• WHAT TO WORK ON: Restate word for word the material below, starting at the line that contains "A roguelike game" and stopping after the last line; skip pictures.

• INPUT MATERIAL:
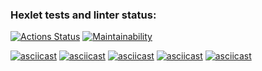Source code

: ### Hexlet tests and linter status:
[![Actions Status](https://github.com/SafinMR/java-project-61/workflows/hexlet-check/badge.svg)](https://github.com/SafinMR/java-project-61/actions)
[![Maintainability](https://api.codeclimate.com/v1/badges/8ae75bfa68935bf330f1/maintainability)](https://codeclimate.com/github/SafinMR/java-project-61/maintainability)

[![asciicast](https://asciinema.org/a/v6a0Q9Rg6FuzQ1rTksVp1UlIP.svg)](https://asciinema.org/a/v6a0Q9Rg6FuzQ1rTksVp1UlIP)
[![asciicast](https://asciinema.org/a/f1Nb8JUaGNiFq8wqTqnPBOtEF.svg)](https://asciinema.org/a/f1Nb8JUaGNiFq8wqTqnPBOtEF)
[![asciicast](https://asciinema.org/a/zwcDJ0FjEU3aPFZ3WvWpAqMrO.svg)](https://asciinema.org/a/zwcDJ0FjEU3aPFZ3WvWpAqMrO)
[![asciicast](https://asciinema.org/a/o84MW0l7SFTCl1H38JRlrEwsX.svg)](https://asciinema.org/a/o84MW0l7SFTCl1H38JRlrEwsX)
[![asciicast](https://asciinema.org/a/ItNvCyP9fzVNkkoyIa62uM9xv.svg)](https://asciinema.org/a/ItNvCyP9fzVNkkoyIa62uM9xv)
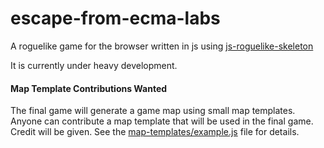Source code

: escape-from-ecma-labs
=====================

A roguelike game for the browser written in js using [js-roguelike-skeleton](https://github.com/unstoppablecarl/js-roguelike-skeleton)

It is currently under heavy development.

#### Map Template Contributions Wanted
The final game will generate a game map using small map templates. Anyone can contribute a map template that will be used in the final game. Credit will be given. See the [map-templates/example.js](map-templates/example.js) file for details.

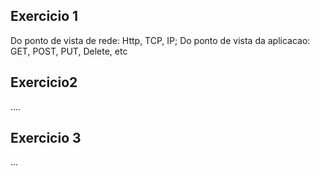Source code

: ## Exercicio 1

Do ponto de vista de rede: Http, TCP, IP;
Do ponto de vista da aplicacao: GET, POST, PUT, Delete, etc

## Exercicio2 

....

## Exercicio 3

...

• PROBLEM SOLUTION:
A roguelike game for the browser written in js using [js-roguelike-skeleton](https://github.com/unstoppablecarl/js-roguelike-skeleton)

It is currently under heavy development.

#### Map Template Contributions Wanted
The final game will generate a game map using small map templates. Anyone can contribute a map template that will be used in the final game. Credit will be given. See the [map-templates/example.js](map-templates/example.js) file for details.

Source code

: ## Exercicio 1

Do ponto de vista de rede: Http, TCP, IP;
Do ponto de vista da aplicacao: GET, POST, PUT, Delete, etc

## Exercicio2 

....

## Exercicio 3

...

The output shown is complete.